One of the paradoxes of life is that we tend to forget God at the very moment when we ought to be most grateful. We are awash with God’s blessing and abundance, yet we tell ourselves that all we have is from our own hard work, our own efforts.
Moses knew that as soon as the Israelites arrived in the Promised Land they were likely to forget the God who had freed them from slavery and led them through the wilderness. He knew they would be tempted to self-righteousness by their own prosperity. In that new place families would accumulate wealth . . . For it was a rich land, a “Good land, a land flowing with springs and underground waters welling up in valleys and hills . . . A land.” Moses says, “where you will lack nothing.” (Deuteronomy 8: 7 & 9) Amidst plenty, it will be easy for the Israelites to tell themselves and each other how they pulled themselves up by their bootstraps. They will congratulate themselves upon being self-made men and women, truly believing they have earned the prosperity they are now blessed with.

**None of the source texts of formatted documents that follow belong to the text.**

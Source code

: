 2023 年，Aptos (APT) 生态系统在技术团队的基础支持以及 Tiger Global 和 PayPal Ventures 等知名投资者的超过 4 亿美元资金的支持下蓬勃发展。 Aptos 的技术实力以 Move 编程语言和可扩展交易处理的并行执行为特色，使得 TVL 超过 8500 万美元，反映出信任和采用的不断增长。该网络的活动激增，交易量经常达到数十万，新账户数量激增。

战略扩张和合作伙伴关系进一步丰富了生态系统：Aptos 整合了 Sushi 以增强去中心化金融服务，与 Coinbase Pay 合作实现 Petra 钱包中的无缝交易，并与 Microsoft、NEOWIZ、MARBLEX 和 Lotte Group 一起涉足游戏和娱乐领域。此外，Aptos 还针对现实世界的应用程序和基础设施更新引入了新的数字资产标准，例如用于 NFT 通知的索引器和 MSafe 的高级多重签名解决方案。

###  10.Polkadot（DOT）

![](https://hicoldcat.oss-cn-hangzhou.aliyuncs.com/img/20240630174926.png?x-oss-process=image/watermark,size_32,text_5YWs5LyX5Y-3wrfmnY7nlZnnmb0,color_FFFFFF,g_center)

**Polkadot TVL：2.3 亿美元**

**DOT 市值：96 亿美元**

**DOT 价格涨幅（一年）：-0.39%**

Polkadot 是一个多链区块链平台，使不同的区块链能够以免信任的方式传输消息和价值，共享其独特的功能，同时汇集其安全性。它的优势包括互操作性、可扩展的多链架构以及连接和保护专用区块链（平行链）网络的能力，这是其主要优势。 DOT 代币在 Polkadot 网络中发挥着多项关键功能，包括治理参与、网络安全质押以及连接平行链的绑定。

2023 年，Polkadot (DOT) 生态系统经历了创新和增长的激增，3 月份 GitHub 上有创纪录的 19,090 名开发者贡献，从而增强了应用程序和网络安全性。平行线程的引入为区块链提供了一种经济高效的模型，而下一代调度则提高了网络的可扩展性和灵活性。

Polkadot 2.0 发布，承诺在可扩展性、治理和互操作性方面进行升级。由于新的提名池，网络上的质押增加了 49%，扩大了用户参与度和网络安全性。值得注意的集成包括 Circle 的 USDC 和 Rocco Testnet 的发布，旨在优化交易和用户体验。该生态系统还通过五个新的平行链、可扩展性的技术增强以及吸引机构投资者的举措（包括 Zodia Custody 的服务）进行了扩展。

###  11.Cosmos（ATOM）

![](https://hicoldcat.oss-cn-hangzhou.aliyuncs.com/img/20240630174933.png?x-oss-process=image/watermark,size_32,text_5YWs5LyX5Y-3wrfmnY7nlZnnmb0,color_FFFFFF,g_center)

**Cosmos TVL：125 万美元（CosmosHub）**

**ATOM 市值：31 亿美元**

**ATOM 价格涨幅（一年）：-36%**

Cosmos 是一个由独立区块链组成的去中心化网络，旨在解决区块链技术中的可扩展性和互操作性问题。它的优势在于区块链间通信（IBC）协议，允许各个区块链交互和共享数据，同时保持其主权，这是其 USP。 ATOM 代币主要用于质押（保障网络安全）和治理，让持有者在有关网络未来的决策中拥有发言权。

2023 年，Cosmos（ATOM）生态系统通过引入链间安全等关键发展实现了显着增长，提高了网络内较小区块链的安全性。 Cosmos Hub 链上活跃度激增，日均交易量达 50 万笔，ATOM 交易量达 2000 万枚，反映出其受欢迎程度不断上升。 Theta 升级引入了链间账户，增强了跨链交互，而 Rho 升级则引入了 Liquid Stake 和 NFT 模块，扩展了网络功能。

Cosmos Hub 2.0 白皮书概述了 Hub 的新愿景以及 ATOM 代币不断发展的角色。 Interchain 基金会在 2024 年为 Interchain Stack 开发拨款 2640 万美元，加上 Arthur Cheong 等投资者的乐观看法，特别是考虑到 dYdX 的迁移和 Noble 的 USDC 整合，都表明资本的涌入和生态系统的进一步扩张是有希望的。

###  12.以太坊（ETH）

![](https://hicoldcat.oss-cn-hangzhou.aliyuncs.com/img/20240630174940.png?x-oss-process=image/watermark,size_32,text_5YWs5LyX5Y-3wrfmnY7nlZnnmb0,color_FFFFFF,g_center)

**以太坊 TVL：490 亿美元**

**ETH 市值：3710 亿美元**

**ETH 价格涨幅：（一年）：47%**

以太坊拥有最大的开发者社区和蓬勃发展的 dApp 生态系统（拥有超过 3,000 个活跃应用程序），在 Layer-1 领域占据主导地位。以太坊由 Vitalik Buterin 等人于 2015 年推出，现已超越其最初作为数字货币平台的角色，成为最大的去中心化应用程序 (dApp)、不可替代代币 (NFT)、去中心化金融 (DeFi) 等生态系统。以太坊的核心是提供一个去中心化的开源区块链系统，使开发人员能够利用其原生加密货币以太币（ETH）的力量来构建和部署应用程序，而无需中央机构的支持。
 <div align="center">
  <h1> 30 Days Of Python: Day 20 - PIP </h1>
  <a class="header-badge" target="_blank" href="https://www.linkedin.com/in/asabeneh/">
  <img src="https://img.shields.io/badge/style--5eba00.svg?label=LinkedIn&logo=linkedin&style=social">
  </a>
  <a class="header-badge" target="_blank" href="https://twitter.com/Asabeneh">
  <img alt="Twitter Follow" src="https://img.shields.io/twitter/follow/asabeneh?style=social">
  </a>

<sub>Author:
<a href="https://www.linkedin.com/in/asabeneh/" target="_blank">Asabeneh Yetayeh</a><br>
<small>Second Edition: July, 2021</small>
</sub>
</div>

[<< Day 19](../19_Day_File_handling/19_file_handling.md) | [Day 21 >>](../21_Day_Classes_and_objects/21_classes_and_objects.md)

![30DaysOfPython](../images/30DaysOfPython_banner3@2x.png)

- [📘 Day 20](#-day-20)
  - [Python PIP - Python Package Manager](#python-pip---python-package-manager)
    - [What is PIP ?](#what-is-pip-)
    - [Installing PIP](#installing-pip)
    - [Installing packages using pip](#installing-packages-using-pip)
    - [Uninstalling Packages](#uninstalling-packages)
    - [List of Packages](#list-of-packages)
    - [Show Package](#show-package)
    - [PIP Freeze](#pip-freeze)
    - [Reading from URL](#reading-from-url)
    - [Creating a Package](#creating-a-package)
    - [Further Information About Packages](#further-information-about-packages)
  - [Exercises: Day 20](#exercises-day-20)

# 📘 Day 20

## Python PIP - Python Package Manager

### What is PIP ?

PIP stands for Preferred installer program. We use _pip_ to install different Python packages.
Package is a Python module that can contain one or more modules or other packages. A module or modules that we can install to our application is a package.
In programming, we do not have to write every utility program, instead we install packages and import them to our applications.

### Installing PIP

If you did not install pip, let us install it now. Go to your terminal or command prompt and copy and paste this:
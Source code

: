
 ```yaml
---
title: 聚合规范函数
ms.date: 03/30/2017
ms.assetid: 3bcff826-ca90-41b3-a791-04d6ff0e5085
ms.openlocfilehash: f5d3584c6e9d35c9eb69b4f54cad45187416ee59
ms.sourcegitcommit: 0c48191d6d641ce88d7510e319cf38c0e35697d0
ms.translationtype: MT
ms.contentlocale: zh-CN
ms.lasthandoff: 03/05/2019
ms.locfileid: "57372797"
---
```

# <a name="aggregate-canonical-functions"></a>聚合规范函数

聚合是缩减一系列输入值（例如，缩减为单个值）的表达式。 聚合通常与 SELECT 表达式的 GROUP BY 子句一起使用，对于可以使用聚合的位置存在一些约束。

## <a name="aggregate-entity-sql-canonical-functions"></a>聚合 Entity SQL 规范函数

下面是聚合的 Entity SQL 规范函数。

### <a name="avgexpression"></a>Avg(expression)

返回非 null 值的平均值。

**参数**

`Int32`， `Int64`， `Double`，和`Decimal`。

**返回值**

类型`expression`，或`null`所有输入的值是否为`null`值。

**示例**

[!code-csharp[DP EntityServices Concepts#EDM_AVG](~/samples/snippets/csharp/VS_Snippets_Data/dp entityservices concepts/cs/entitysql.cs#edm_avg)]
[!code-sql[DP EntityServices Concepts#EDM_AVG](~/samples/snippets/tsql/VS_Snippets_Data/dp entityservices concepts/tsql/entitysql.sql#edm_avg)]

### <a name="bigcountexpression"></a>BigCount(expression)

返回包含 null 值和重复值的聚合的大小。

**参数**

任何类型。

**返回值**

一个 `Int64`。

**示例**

When we cease to be grateful, we can become arrogant and mean spirited. We harden our hearts, tighten our fists and stop caring about our neighbors next door or around the world. We tell ourselves that our success is ours alone. Our ungrateful selves look down on people who are struggling. We forget all whose work and lives our own are built on. We forget the teachers who taught us basic skills, the co-worker who took time for us and the kind souls who stood by us. We neglect to remember the person who took a special interest in us and the one whose patience gave us opportunity, the job that fell in our lap or the wealth we were born in to.
On the edge of the promised land, Moses calls the people to remember the way that God has guided, led and fed them through the long wilderness years telling them to never say, “By my own strength I have done things because it is God who has given you strength and power.” (Deuteronomy 8: 18) This is God’s world. We can misuse, abuse or rearrange it. But, we can never create anything without the material God has provided us already. Even our ambition, that driving force inside us to excel, is a gift from God.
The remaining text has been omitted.